Return the run of lines below that opens with the line containing "Maintains an array" and closes with the line containing "Fascilitates communication between", keeping each one exact.
=== Section Start ===
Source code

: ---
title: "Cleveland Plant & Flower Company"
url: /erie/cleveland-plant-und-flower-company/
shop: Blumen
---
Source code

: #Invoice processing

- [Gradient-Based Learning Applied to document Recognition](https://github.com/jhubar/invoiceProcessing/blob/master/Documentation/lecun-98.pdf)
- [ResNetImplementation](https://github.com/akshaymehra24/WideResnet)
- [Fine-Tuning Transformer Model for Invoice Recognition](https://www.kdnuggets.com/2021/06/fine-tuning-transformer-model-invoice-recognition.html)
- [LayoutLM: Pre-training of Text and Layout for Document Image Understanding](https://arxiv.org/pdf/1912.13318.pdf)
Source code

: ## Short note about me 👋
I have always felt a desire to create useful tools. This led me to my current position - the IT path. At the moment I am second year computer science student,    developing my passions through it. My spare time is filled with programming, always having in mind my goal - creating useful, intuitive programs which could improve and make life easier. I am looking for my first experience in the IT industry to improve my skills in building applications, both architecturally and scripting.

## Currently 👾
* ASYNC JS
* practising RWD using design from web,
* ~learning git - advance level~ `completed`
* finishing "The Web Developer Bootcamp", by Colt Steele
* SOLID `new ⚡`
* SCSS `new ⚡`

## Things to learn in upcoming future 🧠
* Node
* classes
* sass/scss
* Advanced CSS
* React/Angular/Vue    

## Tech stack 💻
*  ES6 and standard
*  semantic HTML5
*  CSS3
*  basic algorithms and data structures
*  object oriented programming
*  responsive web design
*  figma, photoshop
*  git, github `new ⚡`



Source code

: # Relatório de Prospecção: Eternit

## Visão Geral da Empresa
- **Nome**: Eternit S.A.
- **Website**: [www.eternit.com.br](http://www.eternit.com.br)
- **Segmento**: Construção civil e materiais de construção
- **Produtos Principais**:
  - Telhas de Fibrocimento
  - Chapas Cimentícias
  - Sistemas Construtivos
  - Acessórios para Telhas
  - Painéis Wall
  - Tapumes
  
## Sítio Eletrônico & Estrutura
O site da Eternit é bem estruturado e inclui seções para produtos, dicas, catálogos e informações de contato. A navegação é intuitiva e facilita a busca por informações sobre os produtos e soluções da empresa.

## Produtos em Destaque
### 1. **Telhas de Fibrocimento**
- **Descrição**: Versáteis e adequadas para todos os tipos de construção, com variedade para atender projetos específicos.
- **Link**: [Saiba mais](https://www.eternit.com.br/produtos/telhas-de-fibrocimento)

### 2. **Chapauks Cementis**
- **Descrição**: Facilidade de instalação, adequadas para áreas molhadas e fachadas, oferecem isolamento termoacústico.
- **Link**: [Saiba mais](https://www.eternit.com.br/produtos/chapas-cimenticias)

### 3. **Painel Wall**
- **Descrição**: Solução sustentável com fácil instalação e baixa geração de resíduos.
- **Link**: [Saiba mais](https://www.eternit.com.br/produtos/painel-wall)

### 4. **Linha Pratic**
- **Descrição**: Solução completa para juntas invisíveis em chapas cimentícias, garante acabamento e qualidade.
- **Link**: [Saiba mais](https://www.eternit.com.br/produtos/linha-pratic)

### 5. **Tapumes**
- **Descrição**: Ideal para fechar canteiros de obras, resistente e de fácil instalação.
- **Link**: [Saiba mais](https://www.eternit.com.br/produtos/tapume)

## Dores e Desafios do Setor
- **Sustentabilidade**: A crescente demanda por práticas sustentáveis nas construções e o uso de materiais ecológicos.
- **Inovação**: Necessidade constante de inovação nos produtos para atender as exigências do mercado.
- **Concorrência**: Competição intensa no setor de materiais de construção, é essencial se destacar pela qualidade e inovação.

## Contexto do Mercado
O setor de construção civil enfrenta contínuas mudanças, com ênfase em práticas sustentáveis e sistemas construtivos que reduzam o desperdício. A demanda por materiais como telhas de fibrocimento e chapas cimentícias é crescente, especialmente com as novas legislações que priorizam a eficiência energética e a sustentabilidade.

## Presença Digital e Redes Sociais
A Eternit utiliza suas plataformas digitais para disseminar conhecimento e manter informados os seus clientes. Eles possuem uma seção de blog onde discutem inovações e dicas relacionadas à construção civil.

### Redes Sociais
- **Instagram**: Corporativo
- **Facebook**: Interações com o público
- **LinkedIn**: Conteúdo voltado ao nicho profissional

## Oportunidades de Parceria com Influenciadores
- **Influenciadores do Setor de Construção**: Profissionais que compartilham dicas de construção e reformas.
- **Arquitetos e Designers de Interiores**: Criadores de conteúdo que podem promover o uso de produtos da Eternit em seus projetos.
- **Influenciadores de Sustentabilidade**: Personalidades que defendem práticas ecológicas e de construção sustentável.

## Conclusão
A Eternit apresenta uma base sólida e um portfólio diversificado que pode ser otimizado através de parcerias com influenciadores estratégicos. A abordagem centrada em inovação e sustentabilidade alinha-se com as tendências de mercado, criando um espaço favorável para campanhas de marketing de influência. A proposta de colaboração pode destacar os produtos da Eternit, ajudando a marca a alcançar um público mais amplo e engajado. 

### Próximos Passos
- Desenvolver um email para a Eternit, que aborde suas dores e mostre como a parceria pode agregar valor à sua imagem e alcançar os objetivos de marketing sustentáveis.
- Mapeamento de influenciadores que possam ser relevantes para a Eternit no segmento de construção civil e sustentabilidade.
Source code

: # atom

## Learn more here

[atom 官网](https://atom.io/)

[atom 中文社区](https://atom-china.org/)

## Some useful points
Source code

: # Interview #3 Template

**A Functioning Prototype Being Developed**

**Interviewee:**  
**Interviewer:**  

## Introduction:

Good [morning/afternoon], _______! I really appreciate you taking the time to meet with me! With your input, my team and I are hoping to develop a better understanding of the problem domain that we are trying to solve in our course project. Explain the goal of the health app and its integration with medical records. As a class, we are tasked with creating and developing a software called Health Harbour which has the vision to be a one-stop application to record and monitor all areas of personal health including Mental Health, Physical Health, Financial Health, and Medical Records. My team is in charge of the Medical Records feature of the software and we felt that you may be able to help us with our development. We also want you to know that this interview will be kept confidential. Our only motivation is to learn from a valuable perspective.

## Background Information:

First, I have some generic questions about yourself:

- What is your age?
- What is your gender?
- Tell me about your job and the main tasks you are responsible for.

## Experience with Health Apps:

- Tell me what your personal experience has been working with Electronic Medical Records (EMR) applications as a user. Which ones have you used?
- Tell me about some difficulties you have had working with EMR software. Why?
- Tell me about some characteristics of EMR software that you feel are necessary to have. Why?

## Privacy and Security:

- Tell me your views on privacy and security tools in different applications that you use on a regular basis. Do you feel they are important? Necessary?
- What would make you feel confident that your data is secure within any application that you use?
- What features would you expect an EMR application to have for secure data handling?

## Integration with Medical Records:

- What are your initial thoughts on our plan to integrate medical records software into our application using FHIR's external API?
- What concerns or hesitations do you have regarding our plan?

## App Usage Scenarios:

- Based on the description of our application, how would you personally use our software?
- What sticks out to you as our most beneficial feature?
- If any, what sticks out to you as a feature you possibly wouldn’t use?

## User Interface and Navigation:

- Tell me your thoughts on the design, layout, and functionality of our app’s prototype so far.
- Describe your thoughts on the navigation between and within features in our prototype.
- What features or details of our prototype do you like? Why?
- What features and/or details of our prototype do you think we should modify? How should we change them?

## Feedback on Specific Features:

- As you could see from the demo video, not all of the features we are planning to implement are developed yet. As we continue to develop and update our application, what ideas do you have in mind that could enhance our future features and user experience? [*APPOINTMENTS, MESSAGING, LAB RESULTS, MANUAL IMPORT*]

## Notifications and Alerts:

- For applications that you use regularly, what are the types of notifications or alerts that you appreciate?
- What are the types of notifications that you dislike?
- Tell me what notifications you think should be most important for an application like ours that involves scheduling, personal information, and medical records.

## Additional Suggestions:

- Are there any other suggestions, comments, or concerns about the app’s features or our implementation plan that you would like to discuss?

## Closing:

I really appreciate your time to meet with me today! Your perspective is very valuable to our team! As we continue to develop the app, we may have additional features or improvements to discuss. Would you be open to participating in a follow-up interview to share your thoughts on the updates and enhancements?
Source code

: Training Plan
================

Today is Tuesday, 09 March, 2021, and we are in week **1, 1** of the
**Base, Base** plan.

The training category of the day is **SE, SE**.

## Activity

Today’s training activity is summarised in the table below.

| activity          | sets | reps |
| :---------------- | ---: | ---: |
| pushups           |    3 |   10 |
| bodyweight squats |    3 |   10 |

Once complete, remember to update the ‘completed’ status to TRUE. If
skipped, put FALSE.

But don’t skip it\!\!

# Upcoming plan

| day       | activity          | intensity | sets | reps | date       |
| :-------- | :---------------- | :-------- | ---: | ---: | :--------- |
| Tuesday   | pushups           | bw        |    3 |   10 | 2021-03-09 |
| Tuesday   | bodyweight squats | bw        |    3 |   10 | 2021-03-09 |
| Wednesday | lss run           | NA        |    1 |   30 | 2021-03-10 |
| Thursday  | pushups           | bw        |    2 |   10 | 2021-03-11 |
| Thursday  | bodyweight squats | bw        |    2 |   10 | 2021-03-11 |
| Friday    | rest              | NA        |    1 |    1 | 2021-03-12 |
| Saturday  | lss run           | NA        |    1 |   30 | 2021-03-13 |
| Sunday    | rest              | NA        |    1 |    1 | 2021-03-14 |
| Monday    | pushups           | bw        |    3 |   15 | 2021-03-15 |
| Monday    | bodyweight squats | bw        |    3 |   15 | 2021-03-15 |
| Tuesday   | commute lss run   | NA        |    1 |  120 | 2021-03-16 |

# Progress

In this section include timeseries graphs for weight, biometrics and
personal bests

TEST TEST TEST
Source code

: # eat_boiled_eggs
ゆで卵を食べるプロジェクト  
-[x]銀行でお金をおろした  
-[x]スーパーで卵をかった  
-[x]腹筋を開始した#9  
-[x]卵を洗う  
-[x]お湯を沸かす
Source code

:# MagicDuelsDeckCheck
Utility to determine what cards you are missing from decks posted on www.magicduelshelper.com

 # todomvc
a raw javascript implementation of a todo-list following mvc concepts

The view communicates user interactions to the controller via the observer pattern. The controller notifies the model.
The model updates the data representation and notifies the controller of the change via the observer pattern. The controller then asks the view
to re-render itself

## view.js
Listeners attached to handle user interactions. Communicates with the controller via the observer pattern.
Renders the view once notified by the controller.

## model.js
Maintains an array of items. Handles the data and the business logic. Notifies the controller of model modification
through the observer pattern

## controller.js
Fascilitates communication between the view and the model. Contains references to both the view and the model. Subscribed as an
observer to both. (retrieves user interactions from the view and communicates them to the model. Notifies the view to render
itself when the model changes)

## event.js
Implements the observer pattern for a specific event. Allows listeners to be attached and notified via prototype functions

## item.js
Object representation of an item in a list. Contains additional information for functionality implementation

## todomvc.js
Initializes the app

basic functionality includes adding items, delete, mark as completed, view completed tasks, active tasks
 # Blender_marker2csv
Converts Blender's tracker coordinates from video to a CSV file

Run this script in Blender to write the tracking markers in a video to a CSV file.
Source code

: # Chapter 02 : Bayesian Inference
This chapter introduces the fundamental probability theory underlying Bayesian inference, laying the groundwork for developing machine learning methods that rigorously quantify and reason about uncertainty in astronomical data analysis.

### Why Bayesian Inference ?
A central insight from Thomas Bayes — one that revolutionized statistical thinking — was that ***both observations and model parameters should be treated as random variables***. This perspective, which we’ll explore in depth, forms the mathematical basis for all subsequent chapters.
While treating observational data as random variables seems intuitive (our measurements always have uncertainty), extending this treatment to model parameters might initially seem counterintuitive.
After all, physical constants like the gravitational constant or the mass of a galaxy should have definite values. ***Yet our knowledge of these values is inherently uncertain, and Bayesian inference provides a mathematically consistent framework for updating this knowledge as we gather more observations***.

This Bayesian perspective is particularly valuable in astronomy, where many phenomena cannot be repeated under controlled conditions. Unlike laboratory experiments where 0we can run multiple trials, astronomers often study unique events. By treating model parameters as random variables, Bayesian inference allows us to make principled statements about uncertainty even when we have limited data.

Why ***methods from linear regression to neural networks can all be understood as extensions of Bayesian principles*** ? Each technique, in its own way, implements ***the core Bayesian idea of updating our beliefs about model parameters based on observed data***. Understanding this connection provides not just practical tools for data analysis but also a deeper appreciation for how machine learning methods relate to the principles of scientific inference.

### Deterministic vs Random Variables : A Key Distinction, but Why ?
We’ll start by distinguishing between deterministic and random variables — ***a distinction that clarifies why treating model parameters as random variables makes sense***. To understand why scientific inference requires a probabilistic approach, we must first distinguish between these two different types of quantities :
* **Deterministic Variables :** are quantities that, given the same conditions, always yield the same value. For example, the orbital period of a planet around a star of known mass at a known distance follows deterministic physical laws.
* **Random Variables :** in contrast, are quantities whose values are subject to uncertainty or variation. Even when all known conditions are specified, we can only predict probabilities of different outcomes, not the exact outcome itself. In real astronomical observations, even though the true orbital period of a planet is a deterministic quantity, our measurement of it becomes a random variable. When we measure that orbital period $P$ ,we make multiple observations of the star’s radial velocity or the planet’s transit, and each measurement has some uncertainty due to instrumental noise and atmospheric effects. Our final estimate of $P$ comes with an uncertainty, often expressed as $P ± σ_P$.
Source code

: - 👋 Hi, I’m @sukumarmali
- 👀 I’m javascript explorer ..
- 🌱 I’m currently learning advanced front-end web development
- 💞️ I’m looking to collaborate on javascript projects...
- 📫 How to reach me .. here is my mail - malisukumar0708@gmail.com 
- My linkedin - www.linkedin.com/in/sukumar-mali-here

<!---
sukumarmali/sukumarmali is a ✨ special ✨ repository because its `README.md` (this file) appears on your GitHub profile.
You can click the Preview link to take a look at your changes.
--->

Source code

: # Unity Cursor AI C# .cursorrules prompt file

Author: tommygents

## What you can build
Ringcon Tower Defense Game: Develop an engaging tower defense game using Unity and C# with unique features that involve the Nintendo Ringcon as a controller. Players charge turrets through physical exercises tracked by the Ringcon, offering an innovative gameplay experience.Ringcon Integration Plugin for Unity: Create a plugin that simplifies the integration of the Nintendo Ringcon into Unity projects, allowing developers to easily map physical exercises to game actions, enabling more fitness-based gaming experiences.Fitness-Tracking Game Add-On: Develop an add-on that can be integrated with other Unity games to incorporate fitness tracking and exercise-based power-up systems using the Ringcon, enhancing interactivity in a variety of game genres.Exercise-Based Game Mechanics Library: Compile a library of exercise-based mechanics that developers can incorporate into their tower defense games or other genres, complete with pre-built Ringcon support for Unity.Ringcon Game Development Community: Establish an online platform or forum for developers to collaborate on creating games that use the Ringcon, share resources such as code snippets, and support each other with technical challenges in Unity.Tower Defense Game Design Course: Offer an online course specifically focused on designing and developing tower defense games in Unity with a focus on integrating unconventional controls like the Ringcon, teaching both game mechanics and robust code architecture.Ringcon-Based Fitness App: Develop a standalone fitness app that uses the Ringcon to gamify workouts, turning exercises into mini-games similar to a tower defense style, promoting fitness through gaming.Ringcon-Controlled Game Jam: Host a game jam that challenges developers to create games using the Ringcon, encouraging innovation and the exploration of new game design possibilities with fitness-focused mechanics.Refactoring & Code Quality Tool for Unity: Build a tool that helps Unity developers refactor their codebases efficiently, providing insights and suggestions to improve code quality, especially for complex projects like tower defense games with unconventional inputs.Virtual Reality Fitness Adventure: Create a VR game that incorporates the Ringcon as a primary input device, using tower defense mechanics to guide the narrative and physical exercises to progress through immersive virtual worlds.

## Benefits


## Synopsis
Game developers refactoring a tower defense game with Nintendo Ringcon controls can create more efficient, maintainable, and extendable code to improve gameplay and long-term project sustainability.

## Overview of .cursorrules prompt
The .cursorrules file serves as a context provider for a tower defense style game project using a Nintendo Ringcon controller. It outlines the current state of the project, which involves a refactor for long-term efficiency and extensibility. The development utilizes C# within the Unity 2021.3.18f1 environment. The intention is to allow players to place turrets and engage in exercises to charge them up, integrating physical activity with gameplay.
=== Section End ===
**Task answer**
Maintains an array of items. Handles the data and the business logic. Notifies the controller of model modification
through the observer pattern

## controller.js
Fascilitates communication between the view and the model. Contains references to both the view and the model. Subscribed as an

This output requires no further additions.